REPORT: York Butter Factory is planning a massive expansion into Sydney's redeveloped Australian Technology Park

Australian Technology Park.

Melbourne startup co-working space York Butter Factory (YBF) is reportedly about to sign a lease to expand into Sydney’s Australian Technology Park.

Mirvac is managing a $1 billion redevelopment of the inner city precinct, which the NSW government sold off in 2015, and York Butter Factory,, is working “in partnership” with the property developer to secure as much as 15,000 square metres of space for possible co-working and incubator office space.

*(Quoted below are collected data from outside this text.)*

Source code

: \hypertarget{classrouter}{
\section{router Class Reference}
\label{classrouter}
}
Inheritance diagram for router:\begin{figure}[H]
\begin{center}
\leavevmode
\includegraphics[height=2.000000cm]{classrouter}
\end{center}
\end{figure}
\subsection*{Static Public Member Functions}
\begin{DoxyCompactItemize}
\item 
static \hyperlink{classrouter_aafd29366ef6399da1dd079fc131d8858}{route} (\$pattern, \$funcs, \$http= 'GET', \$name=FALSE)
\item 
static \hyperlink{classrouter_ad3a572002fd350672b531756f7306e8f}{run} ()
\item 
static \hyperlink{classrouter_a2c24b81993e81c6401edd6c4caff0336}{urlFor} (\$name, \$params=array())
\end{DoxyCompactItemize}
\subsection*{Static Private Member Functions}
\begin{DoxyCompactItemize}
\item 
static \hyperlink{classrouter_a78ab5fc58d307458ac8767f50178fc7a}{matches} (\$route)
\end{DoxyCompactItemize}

As a comparison, YBF’s current open plan digs in downtown Melbourne is just 577 square metres over two floors.

Business Insider has contacted York Butter Factory for comment.

In late 2015, the state government sold the ATP to a consortium led by Mirvac and Commonwealth Bank, which will move there as anchor tenant over 93,000 square metres. The group won the tender with a $263 million bid, beating out an Atlassian and Walker Corporation proposal to turn the site into a major tech startup hub.

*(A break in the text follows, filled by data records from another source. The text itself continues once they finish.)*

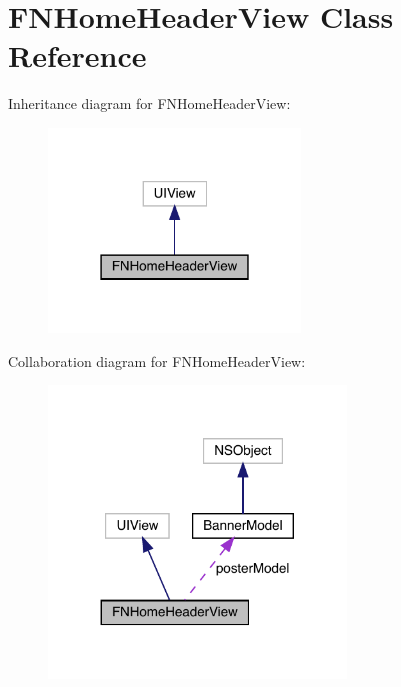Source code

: \hypertarget{interface_f_n_home_header_view}{}\section{F\+N\+Home\+Header\+View Class Reference}
\label{interface_f_n_home_header_view}


Inheritance diagram for F\+N\+Home\+Header\+View\+:\nopagebreak
\begin{figure}[H]
\begin{center}
\leavevmode
\includegraphics[width=190pt]{interface_f_n_home_header_view__inherit__graph}
\end{center}
\end{figure}


Collaboration diagram for F\+N\+Home\+Header\+View\+:\nopagebreak
\begin{figure}[H]
\begin{center}
\leavevmode
\includegraphics[width=224pt]{interface_f_n_home_header_view__coll__graph}
\end{center}
\end{figure}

At the time, then-planning minister Rob Stokes said Mirvac’s plans would not drive the tech industry out of the site, just a few kilometres out from downtown Sydney.

“Our aspiration for this site is to continue the transformation from dilapidated railway buildings to a growing technology hub… Mirvac and its partners have made a commitment to revitalise the existing technology precinct,” Stokes said back then.

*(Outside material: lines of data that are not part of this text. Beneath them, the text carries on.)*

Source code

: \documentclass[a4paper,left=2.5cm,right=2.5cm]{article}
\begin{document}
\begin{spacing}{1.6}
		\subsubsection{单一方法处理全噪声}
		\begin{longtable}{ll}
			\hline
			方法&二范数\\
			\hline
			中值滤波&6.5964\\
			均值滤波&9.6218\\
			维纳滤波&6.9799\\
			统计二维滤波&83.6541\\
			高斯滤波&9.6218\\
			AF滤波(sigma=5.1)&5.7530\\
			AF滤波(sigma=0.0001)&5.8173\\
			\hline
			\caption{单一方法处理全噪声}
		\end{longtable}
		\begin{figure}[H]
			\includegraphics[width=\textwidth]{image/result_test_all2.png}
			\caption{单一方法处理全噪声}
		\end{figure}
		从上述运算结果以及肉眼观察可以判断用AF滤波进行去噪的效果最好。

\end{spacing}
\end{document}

However, Atlassian boss Scott Farquhar was sceptical at the time, saying tech companies would not want to move into a hub with a big bank as the dominant presence.

The YBF’s reported expansion plans come after it signed a partnership deal with Sydney’s Tank Stream Labs last month to give each other’s tenants access to both facilities.

“The Melbourne versus Sydney debate distracts from the real issues impacting Australian start-ups,” Tank Stream CEO Bradley Delamare told The Australian at the time.

“The competition shouldn’t be between cities, it should be between Australia and the rest of the world.”